▶ _GIVEN DATA_
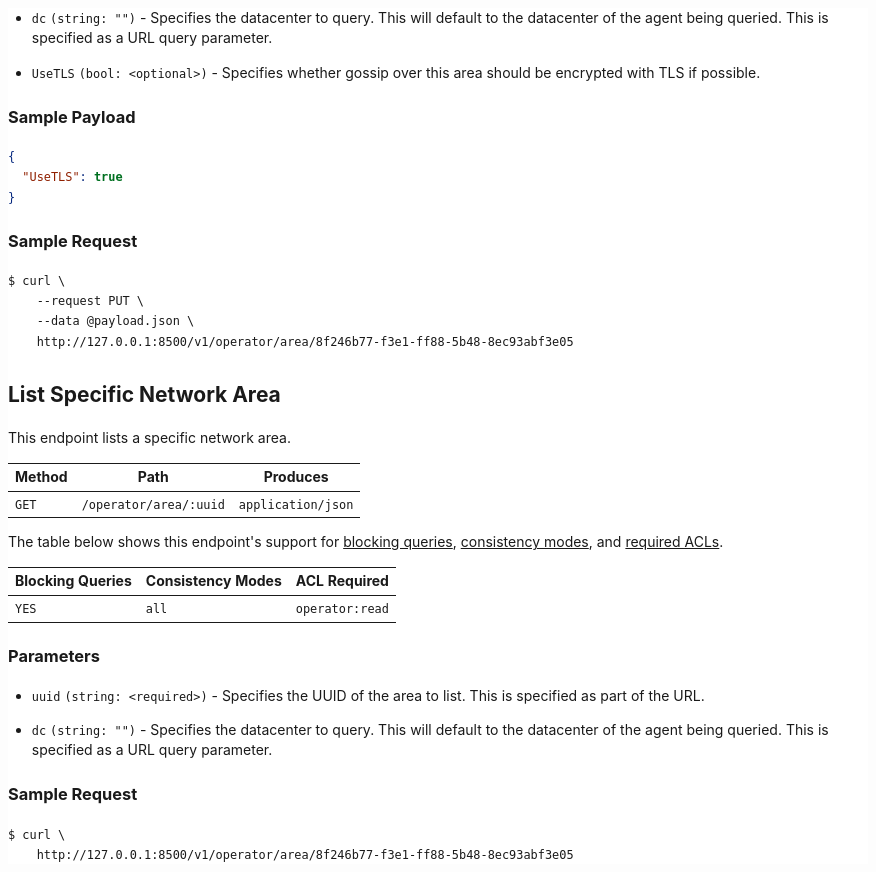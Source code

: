 - `dc` `(string: "")` - Specifies the datacenter to query. This will default to
  the datacenter of the agent being queried. This is specified as a URL query
  parameter.

- `UseTLS` `(bool: <optional>)` - Specifies whether gossip over this area should be
  encrypted with TLS if possible.

### Sample Payload

```json
{
  "UseTLS": true
}
```

### Sample Request

```text
$ curl \
    --request PUT \
    --data @payload.json \
    http://127.0.0.1:8500/v1/operator/area/8f246b77-f3e1-ff88-5b48-8ec93abf3e05
```

## List Specific Network Area

This endpoint lists a specific network area.

| Method | Path                         | Produces                   |
| ------ | ---------------------------- | -------------------------- |
| `GET`  | `/operator/area/:uuid`       | `application/json`         |

The table below shows this endpoint's support for
[blocking queries](/api/index.html#blocking-queries),
[consistency modes](/api/index.html#consistency-modes), and
[required ACLs](/api/index.html#acls).

| Blocking Queries | Consistency Modes | ACL Required    |
| ---------------- | ----------------- | --------------- |
| `YES`            | `all`             | `operator:read` |

### Parameters

- `uuid` `(string: <required>)` - Specifies the UUID of the area to list. This
  is specified as part of the URL.

- `dc` `(string: "")` - Specifies the datacenter to query. This will default to
  the datacenter of the agent being queried. This is specified as a URL query
  parameter.

### Sample Request

```text
$ curl \
    http://127.0.0.1:8500/v1/operator/area/8f246b77-f3e1-ff88-5b48-8ec93abf3e05
```
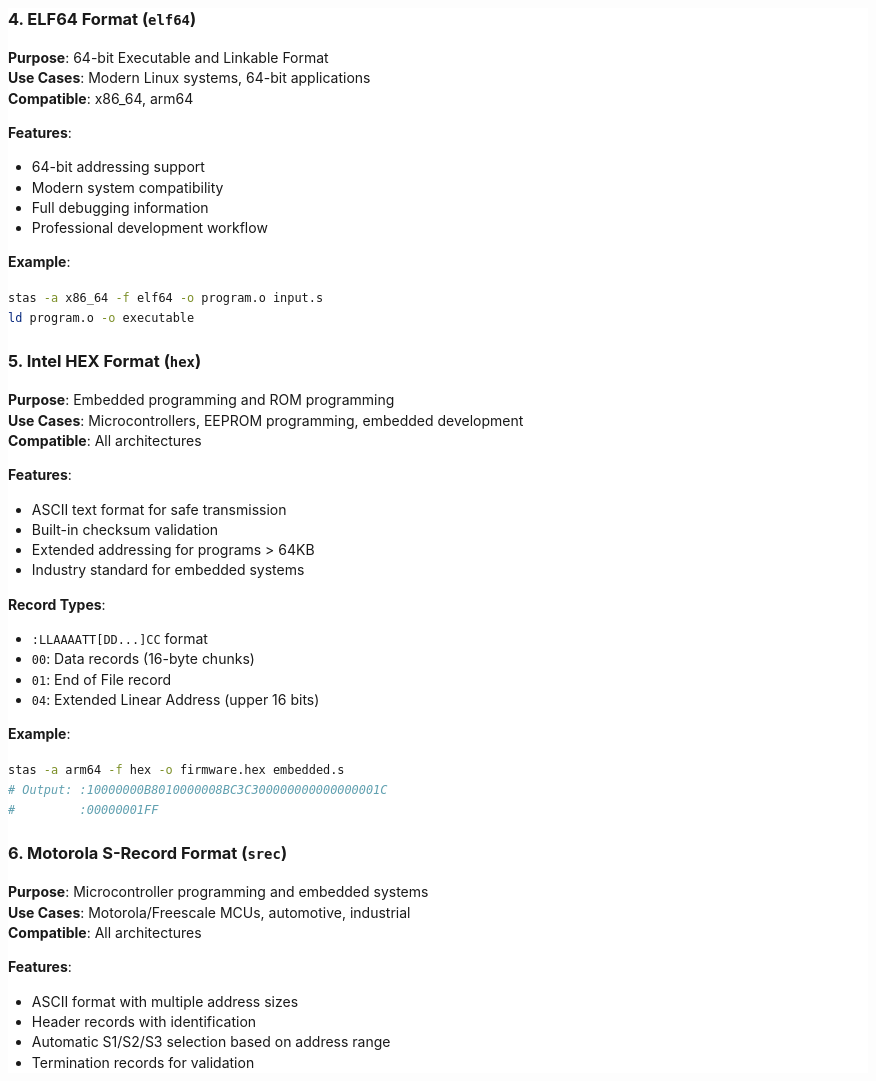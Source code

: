 ### 4. ELF64 Format (`elf64`)

**Purpose**: 64-bit Executable and Linkable Format  
**Use Cases**: Modern Linux systems, 64-bit applications  
**Compatible**: x86_64, arm64

**Features**:
- 64-bit addressing support
- Modern system compatibility
- Full debugging information
- Professional development workflow

**Example**:
```bash
stas -a x86_64 -f elf64 -o program.o input.s
ld program.o -o executable
```

### 5. Intel HEX Format (`hex`)

**Purpose**: Embedded programming and ROM programming  
**Use Cases**: Microcontrollers, EEPROM programming, embedded development  
**Compatible**: All architectures

**Features**:
- ASCII text format for safe transmission
- Built-in checksum validation
- Extended addressing for programs > 64KB
- Industry standard for embedded systems

**Record Types**:
- `:LLAAAATT[DD...]CC` format
- `00`: Data records (16-byte chunks)
- `01`: End of File record
- `04`: Extended Linear Address (upper 16 bits)

**Example**:
```bash
stas -a arm64 -f hex -o firmware.hex embedded.s
# Output: :10000000B8010000008BC3C300000000000000001C
#         :00000001FF
```

### 6. Motorola S-Record Format (`srec`)

**Purpose**: Microcontroller programming and embedded systems  
**Use Cases**: Motorola/Freescale MCUs, automotive, industrial  
**Compatible**: All architectures

**Features**:
- ASCII format with multiple address sizes
- Header records with identification
- Automatic S1/S2/S3 selection based on address range
- Termination records for validation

▶ _WHAT THE TASK REQUIRES_
Every line from the one containing "### 6. Motorola" through the last line above should be retyped exactly; no other lines are wanted.

▶ _RESULT_
### 6. Motorola S-Record Format (`srec`)

**Purpose**: Microcontroller programming and embedded systems  
**Use Cases**: Motorola/Freescale MCUs, automotive, industrial  
**Compatible**: All architectures

**Features**:
- ASCII format with multiple address sizes
- Header records with identification
- Automatic S1/S2/S3 selection based on address range
- Termination records for validation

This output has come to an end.